Material supplied ▸

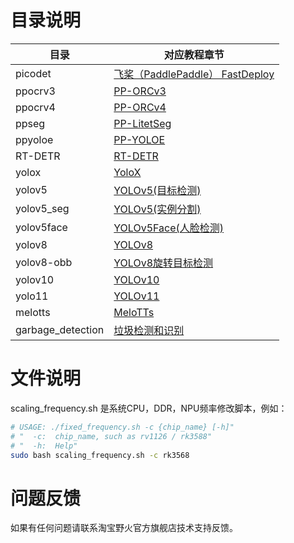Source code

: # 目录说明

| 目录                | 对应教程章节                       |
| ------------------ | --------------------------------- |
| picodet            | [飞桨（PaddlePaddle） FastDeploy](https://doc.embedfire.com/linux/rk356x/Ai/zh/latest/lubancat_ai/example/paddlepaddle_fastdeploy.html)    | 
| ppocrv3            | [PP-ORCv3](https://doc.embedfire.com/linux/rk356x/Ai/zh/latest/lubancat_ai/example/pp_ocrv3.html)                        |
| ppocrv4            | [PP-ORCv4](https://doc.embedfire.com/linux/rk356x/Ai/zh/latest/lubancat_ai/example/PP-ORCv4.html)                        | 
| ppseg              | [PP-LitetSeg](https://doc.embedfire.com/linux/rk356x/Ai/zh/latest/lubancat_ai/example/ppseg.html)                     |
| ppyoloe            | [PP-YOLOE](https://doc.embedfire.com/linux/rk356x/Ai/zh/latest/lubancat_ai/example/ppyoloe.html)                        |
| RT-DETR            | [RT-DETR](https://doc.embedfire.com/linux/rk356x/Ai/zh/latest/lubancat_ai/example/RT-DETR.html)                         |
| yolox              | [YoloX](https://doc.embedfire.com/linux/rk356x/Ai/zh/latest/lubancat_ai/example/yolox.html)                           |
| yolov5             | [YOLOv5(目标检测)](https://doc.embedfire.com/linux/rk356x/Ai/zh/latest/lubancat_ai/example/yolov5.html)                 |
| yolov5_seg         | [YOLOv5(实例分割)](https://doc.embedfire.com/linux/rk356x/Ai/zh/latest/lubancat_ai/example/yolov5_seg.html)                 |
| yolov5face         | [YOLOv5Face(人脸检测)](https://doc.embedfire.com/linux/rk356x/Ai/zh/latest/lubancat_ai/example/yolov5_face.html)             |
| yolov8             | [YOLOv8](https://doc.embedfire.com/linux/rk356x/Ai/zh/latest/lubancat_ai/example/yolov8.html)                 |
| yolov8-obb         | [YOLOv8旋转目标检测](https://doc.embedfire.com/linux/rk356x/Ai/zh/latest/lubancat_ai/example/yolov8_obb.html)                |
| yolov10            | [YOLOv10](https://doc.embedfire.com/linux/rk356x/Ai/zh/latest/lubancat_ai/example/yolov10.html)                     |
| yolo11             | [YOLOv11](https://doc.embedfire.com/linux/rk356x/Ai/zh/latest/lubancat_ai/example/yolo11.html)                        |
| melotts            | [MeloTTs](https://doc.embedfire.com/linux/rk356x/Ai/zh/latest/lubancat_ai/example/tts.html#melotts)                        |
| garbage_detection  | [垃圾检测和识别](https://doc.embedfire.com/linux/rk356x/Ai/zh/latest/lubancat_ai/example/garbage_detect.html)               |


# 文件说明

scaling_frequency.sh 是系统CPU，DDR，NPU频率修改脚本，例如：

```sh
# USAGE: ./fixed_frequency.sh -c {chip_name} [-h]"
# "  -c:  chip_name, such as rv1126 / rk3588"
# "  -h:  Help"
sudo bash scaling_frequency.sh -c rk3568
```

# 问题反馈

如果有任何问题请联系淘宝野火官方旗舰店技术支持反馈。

Exercise aim ▸
Each entry above needs to be restated without a single word changed; skip the images.

Output for this exercise ▸
Source code

: # 目录说明

| 目录                | 对应教程章节                       |
| ------------------ | --------------------------------- |
| picodet            | [飞桨（PaddlePaddle） FastDeploy](https://doc.embedfire.com/linux/rk356x/Ai/zh/latest/lubancat_ai/example/paddlepaddle_fastdeploy.html)    | 
| ppocrv3            | [PP-ORCv3](https://doc.embedfire.com/linux/rk356x/Ai/zh/latest/lubancat_ai/example/pp_ocrv3.html)                        |
| ppocrv4            | [PP-ORCv4](https://doc.embedfire.com/linux/rk356x/Ai/zh/latest/lubancat_ai/example/PP-ORCv4.html)                        | 
| ppseg              | [PP-LitetSeg](https://doc.embedfire.com/linux/rk356x/Ai/zh/latest/lubancat_ai/example/ppseg.html)                     |
| ppyoloe            | [PP-YOLOE](https://doc.embedfire.com/linux/rk356x/Ai/zh/latest/lubancat_ai/example/ppyoloe.html)                        |
| RT-DETR            | [RT-DETR](https://doc.embedfire.com/linux/rk356x/Ai/zh/latest/lubancat_ai/example/RT-DETR.html)                         |
| yolox              | [YoloX](https://doc.embedfire.com/linux/rk356x/Ai/zh/latest/lubancat_ai/example/yolox.html)                           |
| yolov5             | [YOLOv5(目标检测)](https://doc.embedfire.com/linux/rk356x/Ai/zh/latest/lubancat_ai/example/yolov5.html)                 |
| yolov5_seg         | [YOLOv5(实例分割)](https://doc.embedfire.com/linux/rk356x/Ai/zh/latest/lubancat_ai/example/yolov5_seg.html)                 |
| yolov5face         | [YOLOv5Face(人脸检测)](https://doc.embedfire.com/linux/rk356x/Ai/zh/latest/lubancat_ai/example/yolov5_face.html)             |
| yolov8             | [YOLOv8](https://doc.embedfire.com/linux/rk356x/Ai/zh/latest/lubancat_ai/example/yolov8.html)                 |
| yolov8-obb         | [YOLOv8旋转目标检测](https://doc.embedfire.com/linux/rk356x/Ai/zh/latest/lubancat_ai/example/yolov8_obb.html)                |
| yolov10            | [YOLOv10](https://doc.embedfire.com/linux/rk356x/Ai/zh/latest/lubancat_ai/example/yolov10.html)                     |
| yolo11             | [YOLOv11](https://doc.embedfire.com/linux/rk356x/Ai/zh/latest/lubancat_ai/example/yolo11.html)                        |
| melotts            | [MeloTTs](https://doc.embedfire.com/linux/rk356x/Ai/zh/latest/lubancat_ai/example/tts.html#melotts)                        |
| garbage_detection  | [垃圾检测和识别](https://doc.embedfire.com/linux/rk356x/Ai/zh/latest/lubancat_ai/example/garbage_detect.html)               |


# 文件说明

scaling_frequency.sh 是系统CPU，DDR，NPU频率修改脚本，例如：

```sh
# USAGE: ./fixed_frequency.sh -c {chip_name} [-h]"
# "  -c:  chip_name, such as rv1126 / rk3588"
# "  -h:  Help"
sudo bash scaling_frequency.sh -c rk3568
```

# 问题反馈

如果有任何问题请联系淘宝野火官方旗舰店技术支持反馈。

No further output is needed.